• [Problem details]: Once every line in the data that follows has been checked for the word "Save", give only the number of lines that hold it.

::::::

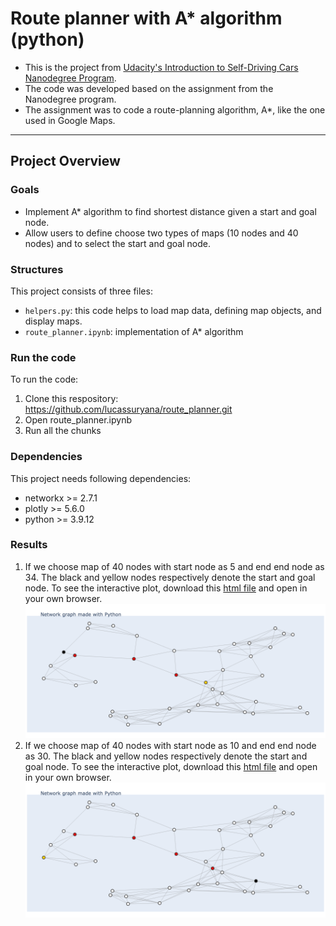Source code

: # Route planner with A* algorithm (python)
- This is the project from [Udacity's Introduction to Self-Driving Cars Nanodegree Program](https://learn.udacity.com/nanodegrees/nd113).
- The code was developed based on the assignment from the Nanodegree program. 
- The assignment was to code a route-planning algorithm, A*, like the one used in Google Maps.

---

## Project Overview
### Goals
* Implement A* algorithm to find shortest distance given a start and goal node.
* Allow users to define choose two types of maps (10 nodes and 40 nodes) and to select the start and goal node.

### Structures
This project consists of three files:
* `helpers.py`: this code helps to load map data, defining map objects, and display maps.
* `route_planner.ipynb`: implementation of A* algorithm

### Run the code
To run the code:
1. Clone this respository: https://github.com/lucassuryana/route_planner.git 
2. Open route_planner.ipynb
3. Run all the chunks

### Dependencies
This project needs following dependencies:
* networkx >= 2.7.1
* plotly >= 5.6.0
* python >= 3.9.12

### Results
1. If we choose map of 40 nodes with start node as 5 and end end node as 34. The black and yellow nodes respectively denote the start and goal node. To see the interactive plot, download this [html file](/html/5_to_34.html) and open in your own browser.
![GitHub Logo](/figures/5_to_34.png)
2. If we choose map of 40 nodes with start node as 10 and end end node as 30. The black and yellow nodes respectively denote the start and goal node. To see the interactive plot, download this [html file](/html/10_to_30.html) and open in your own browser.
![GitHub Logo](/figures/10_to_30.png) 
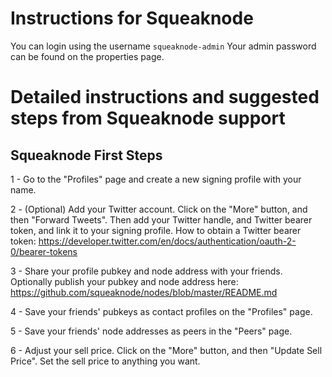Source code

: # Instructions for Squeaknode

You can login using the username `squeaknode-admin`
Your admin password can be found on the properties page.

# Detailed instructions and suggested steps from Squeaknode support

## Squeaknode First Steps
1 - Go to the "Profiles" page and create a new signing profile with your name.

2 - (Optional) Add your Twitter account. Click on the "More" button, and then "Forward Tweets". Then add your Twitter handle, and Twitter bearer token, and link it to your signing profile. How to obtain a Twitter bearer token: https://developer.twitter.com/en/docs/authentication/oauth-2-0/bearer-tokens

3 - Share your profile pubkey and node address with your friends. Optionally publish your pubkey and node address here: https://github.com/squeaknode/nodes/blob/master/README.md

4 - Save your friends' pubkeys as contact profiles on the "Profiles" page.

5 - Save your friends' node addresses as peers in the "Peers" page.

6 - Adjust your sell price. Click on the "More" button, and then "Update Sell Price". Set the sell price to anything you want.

::::::

• [The answer]: 2